The Via Iceniana, or Icenmine Way, enters the Roman county near Woodyates; and passing through Dorchester, takes its course to Seaton in Devonshire. There are several smaller ways proceeding from Dorchester, Winborne, Minster, and some other places in the county. The Roman stations in Dorsetshire appear from the best authorities to have been Londinis, now Lyme Regis; Canco-Ariza, Charmouth; Durnovaria, Dorchester; Vindogladium, Winborne; Clavunio, Weymouth; Morinio, Wareham; and Bolclamnio, Pole. Near Dorchester are the remains of a Roman amphitheatre, which is computed to have held nearly 13,000 spectators. A large circular entrenchment may be traced upon Woodbury Hill, supposed to have been the Castra Statica of the Romans. On Hambledon Hill is another encampment; and the remains of what has been thought to be a labyrinth. In the parish of Rampisham, a beautiful tessellated pavement, about fourteen feet by ten, was discovered in 1799; and in the vale between Maid-Newton and Frampton, at the distance of 150 yards from the river Frome, another, of much larger dimensions, was found in 1794. At Sturminster-Newton are the ruins of a castle in the form of the letter D.

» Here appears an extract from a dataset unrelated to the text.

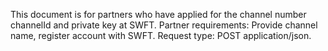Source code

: This document is for partners who have applied for the channel number channelId and private key at SWFT.
Partner requirements: Provide channel name, register account with SWFT.
Request type: POST  application/json.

The remains of ancient castles are numerous in Dorsetshire; the principal are the following: Corfe, whose ruins are large, and allowed to be the noblest and grandest in the kingdom; Abbotsbury, a little north of East-Bexington; Brownsea Castle, in the island of the same name; and Portland Castle. The abbeys whose ruins may yet be discovered, are those of the Monastery of Benedictines at Cranborne, a part of which now forms the parish church, one of the oldest in the county; Cerne Abbey, said to be founded by St Augustine, the remains of which are not many, but interesting; Abbey Milton, whose church is now converted to a private chapel; the Monastery of Shaftesbury, the ruins of which are discernible, near the mansion of Sir Thomas Arundel; some parts of the cloister and domestic buildings of the Abbey of Sherborne are now occupied by silk machinery; besides inconsiderable remains of several more.
Churches.
The church of Fordington is partly in the Saxon style; that of Corfe is Gothic. The churches of Dorchester, Sherborne, Millbourne, St Andrew, Rapiham, Weymouth, and Shaftesbury, are all venerable buildings; but Dorsetshire cannot boast of many instances of ancient ecclesiastical buildings.
Among the modern erections of this county should be mentioned the new jail of the county town. It was built according to Howard's plan, under the direction of Bradburn the architect. In its external appearance it is peculiarly handsome and characteristic; and the interior possesses every convenience appropriate to its destination.